Court Opinion

ID: 4668622
Source: CourtListenerOpinion
Date Created: 2021-03-17 15:03:01.697285+00
Date Added: 2024-06-11T08:03:03.940990
License: Public Domain

Third District Court of Appeal
                               State of Florida

                        Opinion filed March 17, 2021.
       Not final until disposition of timely filed motion for rehearing.

                            ________________

                             No. 3D20-1271
                       Lower Tribunal No. 19-26882
                          ________________

                   Thomas and Yvonne Barbato,
                                 Appellants,

                                     vs.

             State Farm Florida Insurance Company,
                                  Appellee.

     An Appeal from a non-final order from the Circuit Court for Miami-Dade
County, Veronica Diaz, Judge.

     Knecht Law Group and Michael C. Knecht (Jupiter); Crabtree &
Auslander, LLC and Charles M. Auslander, John G. Crabtree and Brian C.
Tackenberg, for appellants.

     Methe & Rothell, P.A., and Kristi Bergemann Rothell (West Palm
Beach), for appellee.

Before EMAS, C.J., and SCALES and LOBREE, JJ.

     PER CURIAM.
      Thomas and Yvonne Barbato (the “insureds”) appeal from the trial

court’s order granting a motion to compel appraisal filed by State Farm

Florida Insurance Company (the “insurer”). For the following reasons, we

affirm.

      Ordinarily, we review a trial court’s order compelling appraisal de novo

as to the application of the law to the facts, and review factual findings for

competent, substantial evidence. People’s Tr. Ins. Co. v. Garcia, 263 So. 3d

231, 233 (Fla. 3d DCA 2019). However, we reiterate that “we have left it to

the trial court’s discretion to decide ‘the order in which the issues of damages

and coverage are to be determined by arbitration and the court.’” Citizens

Prop. Ins. Corp. v. Mango Hill Condo. Ass’n 12 Inc., 54 So. 3d 578, 581 (Fla.
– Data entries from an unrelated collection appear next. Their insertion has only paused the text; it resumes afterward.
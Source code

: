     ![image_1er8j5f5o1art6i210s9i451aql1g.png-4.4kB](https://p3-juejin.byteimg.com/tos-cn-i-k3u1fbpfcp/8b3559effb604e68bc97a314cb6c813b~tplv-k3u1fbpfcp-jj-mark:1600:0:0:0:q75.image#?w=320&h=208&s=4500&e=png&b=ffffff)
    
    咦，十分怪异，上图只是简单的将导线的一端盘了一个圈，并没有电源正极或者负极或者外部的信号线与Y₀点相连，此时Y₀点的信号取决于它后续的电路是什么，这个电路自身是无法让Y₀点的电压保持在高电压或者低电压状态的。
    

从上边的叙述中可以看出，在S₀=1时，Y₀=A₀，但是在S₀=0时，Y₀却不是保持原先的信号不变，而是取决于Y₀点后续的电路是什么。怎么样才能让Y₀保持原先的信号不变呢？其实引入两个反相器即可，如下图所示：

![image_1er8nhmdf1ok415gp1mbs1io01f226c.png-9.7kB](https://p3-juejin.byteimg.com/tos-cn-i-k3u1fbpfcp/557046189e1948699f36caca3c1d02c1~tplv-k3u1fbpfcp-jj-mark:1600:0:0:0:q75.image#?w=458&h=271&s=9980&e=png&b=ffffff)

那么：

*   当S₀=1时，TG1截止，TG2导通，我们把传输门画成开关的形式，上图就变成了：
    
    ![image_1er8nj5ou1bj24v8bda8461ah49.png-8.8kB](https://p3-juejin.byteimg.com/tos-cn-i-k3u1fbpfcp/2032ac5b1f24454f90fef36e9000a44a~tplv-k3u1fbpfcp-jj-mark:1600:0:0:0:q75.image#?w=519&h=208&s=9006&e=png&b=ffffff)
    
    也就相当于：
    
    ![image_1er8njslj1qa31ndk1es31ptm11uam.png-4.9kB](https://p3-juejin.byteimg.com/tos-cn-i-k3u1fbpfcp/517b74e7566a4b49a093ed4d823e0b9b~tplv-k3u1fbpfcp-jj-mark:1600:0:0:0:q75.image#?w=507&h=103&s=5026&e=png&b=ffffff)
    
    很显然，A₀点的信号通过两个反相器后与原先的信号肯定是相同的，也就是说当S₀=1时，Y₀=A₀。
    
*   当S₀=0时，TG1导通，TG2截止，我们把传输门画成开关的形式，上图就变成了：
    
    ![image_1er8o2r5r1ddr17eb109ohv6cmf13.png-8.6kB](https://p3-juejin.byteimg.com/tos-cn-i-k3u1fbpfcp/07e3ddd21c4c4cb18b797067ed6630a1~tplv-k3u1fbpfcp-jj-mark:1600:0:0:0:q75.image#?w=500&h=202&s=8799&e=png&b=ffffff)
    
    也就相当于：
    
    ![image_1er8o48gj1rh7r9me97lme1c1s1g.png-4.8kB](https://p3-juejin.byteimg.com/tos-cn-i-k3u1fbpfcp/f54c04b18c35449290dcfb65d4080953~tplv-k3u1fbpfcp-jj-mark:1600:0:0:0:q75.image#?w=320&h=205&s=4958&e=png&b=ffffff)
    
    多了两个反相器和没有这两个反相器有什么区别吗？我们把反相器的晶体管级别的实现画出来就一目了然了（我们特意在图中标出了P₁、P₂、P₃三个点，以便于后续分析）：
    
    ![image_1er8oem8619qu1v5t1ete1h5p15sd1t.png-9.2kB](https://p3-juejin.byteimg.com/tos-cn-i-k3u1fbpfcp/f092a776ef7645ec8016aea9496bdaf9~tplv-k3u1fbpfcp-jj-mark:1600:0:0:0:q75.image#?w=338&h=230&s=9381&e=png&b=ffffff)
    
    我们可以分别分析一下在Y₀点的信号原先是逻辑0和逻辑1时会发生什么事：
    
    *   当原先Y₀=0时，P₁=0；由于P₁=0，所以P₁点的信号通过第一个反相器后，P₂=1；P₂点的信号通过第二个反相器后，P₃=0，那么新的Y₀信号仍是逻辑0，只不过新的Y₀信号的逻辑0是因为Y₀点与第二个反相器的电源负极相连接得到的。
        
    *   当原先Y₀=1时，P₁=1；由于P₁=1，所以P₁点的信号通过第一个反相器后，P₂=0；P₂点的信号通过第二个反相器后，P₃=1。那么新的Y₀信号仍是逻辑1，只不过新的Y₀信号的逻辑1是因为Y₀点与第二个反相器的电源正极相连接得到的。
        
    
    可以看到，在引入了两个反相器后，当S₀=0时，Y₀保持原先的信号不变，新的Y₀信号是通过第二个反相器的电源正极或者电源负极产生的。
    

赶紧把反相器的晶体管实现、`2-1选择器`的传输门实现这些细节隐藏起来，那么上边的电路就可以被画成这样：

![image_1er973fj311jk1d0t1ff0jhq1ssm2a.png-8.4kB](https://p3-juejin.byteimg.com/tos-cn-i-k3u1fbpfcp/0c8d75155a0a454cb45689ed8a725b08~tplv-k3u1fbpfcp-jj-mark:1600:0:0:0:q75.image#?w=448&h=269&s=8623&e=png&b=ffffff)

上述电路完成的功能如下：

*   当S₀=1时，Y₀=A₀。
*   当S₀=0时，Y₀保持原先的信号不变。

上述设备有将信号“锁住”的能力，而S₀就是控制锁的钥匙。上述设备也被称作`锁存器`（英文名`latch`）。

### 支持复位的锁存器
3d DCA 2011) (quoting Sunshine State Ins. Co. v. Rawlins, 34 So. 3d 753,

754 (Fla. 3d DCA 2010)).

      Contrary to the insureds’ assertions, our review of the record does not

reveal that the trial court erred, as a matter of law, in concluding that the

insurer only partially denied the sole claim of loss reported to it, or that an

appraisable issue existed as to the denied portions of the claim. Compare

Garcia, 263 So. 3d at 234 (“[W]here an insurer has not wholly denied

coverage, causation is an amount of loss issue for appraisal.”), and People’s

Tr. Ins. Co. v. Ortega, 306 So. 3d 280, 285 (Fla. 3d DCA 2020) (“For there

                                       2
to be a disagreement, the insurance company must be put on notice that the

insured’s damages estimate is different from the insurer’s estimate and

scope of repairs.”), with People’s Tr. Ins. Co. v. Tracey, 251 So. 3d 931, 933

(Fla. 4th DCA 2018) (reversing denial of appraisal, where insurer did not

“wholly deny” coverage, since “[t]here is only one claim” and the loss “is

unlike cases which involved separate buildings or separate claims”). 1

      Neither can it be said that, in this case, no reasonable judge would

have required appraisal to take place before a coverage determination was

made. The mere delay of a coverage determination caused by an order

granting a motion to compel appraisal is not, without more, a basis to deny

said motion. Cf. Rawlins, 34 So. 3d at 755 (“The trial court did not abuse its

discretion in allowing the appraisal to go forward on a dual track basis, while

preserving all of Sunshine States’ rights to contest coverage as a matter of

law.”).

      Affirmed.

1
  We express no view on the issue of what is or is not covered under the
policy, which the trial court has not reached. Although we find that neither
Tracey nor its progeny violate section 627.70131(5)(a), Florida Statutes
(2019), we decline to reach all other arguments concerning purported
violations of the statute’s policy goals, raised for the first time on appeal.